Click Apply. The MAC address is assigned to a VLAN group.

MAC-Based Groups to VLAN

To assign a MAC-based VLAN group to a VLAN on an interface, complete the following:

Procedure

Step 1

Click VLAN Management > VLAN Groups > MAC-Based Groups to VLAN.

Step 2

Click Add.

Step 3

Enter the values for the following fields:

  • Group Type—Displays that the group is MAC-Based.

  • Interface—Enter a general interface (port/LAG) through which traffic is received.

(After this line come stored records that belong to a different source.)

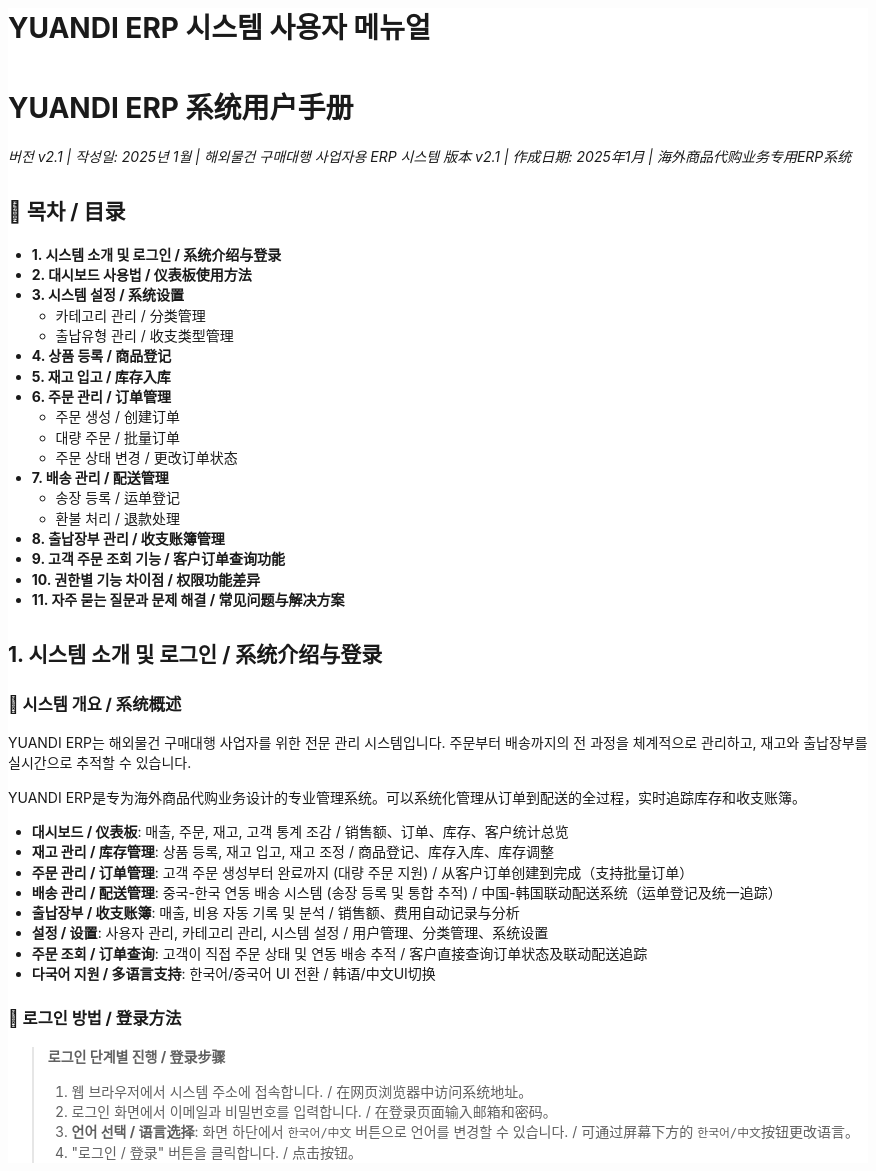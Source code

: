 # YUANDI ERP 시스템 사용자 메뉴얼

# YUANDI ERP 系统用户手册

*버전 v2.1 | 작성일: 2025년 1월 | 해외물건 구매대행 사업자용 ERP 시스템*
*版本 v2.1 | 作成日期: 2025年1月 | 海外商品代购业务专用ERP系统*

## 📖 목차 / 目录

- **1. 시스템 소개 및 로그인 / 系统介绍与登录**
- **2. 대시보드 사용법 / 仪表板使用方法**
- **3. 시스템 설정 / 系统设置**
  - 카테고리 관리 / 分类管理
  - 출납유형 관리 / 收支类型管理
- **4. 상품 등록 / 商品登记**
- **5. 재고 입고 / 库存入库**
- **6. 주문 관리 / 订单管理**
  - 주문 생성 / 创建订单
  - 대량 주문 / 批量订单
  - 주문 상태 변경 / 更改订单状态
- **7. 배송 관리 / 配送管理**
  - 송장 등록 / 运单登记
  - 환불 처리 / 退款处理
- **8. 출납장부 관리 / 收支账簿管理**
- **9. 고객 주문 조회 기능 / 客户订单查询功能**
- **10. 권한별 기능 차이점 / 权限功能差异**
- **11. 자주 묻는 질문과 문제 해결 / 常见问题与解决方案**

## 1. 시스템 소개 및 로그인 / 系统介绍与登录

### 🎯 시스템 개요 / 系统概述

YUANDI ERP는 해외물건 구매대행 사업자를 위한 전문 관리 시스템입니다. 주문부터 배송까지의 전 과정을 체계적으로 관리하고, 재고와 출납장부를 실시간으로 추적할 수 있습니다.

YUANDI ERP是专为海外商品代购业务设计的专业管理系统。可以系统化管理从订单到配送的全过程，实时追踪库存和收支账簿。

- **대시보드 / 仪表板**: 매출, 주문, 재고, 고객 통계 조감 / 销售额、订单、库存、客户统计总览
- **재고 관리 / 库存管理**: 상품 등록, 재고 입고, 재고 조정 / 商品登记、库存入库、库存调整
- **주문 관리 / 订单管理**: 고객 주문 생성부터 완료까지 (대량 주문 지원) / 从客户订单创建到完成（支持批量订单）
- **배송 관리 / 配送管理**: 중국-한국 연동 배송 시스템 (송장 등록 및 통합 추적) / 中国-韩国联动配送系统（运单登记及统一追踪）
- **출납장부 / 收支账簿**: 매출, 비용 자동 기록 및 분석 / 销售额、费用自动记录与分析
- **설정 / 设置**: 사용자 관리, 카테고리 관리, 시스템 설정 / 用户管理、分类管理、系统设置
- **주문 조회 / 订单查询**: 고객이 직접 주문 상태 및 연동 배송 추적 / 客户直接查询订单状态及联动配送追踪
- **다국어 지원 / 多语言支持**: 한국어/중국어 UI 전환 / 韩语/中文UI切换

### 🔐 로그인 방법 / 登录方法

> **로그인 단계별 진행 / 登录步骤**
>
> 1. 웹 브라우저에서 시스템 주소에 접속합니다. / 在网页浏览器中访问系统地址。
> 2. 로그인 화면에서 이메일과 비밀번호를 입력합니다. / 在登录页面输入邮箱和密码。
> 3. **언어 선택 / 语言选择**: 화면 하단에서 `한국어/中文` 버튼으로 언어를 변경할 수 있습니다. / 可通过屏幕下方的 `한국어/中文`按钮更改语言。
> 4. "로그인 / 登录" 버튼을 클릭합니다. / 点击按钮。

  • Group ID—Select a VLAN group.

  • VLAN ID—Select the VLAN to which traffic from the VLAN group is forwarded.

Step 4

Click Apply to set the mapping of the VLAN group to the VLAN. This mapping does not bind the interface dynamically to the VLAN; the interface must be manually added to the VLAN.)

Subnet-Based Groups

The subnet-based group VLAN classification enable packets to be classified according to their subnet. You can then define subnet-to-VLAN mapping per interface. You can define several subnet-based VLAN groups, which each group containing different subnets.

These groups can be assigned to specific ports/LAGs. Subnet-based VLAN groups cannot contain overlapping ranges of subnets on the same port.

To add a subnet-based group, complete the following steps:

Procedure

Step 1

Click VLAN Management > VLAN Groups > Subnet-Based Groups.

Step 2

Click Add.

Step 3

Enter the following fields:

  • IP Address—Enter the IP address on which the subgroup is based.

  • Prefix Mask—Enter the prefix mask that defines the subnet.

  • Group ID—Enter a group ID.

Step 4

Click Apply. The group is added, and written to the Running Configuration file.

Subnet-Based Groups to VLAN

To map a subnet group to a port, the port must not have DVA configured on it (see Interface Settings). Several groups can be bound to a single port, with each port being associated to its own VLAN. It is possible to map several groups to a single VLAN as well.

To map the subnet group to a VLAN, follow these steps:

Procedure

Step 1

Click VLAN Management > VLAN Groups > Subnet-Based Groups to VLAN.

Step 2

To associate an interface with a protocol-based group and VLAN, click Add.

The Group Type field displays the type of group being mapped.

Step 3

Enter the following fields.

  • Interface—Port or LAG number assigned to VLAN according to protocol-based group.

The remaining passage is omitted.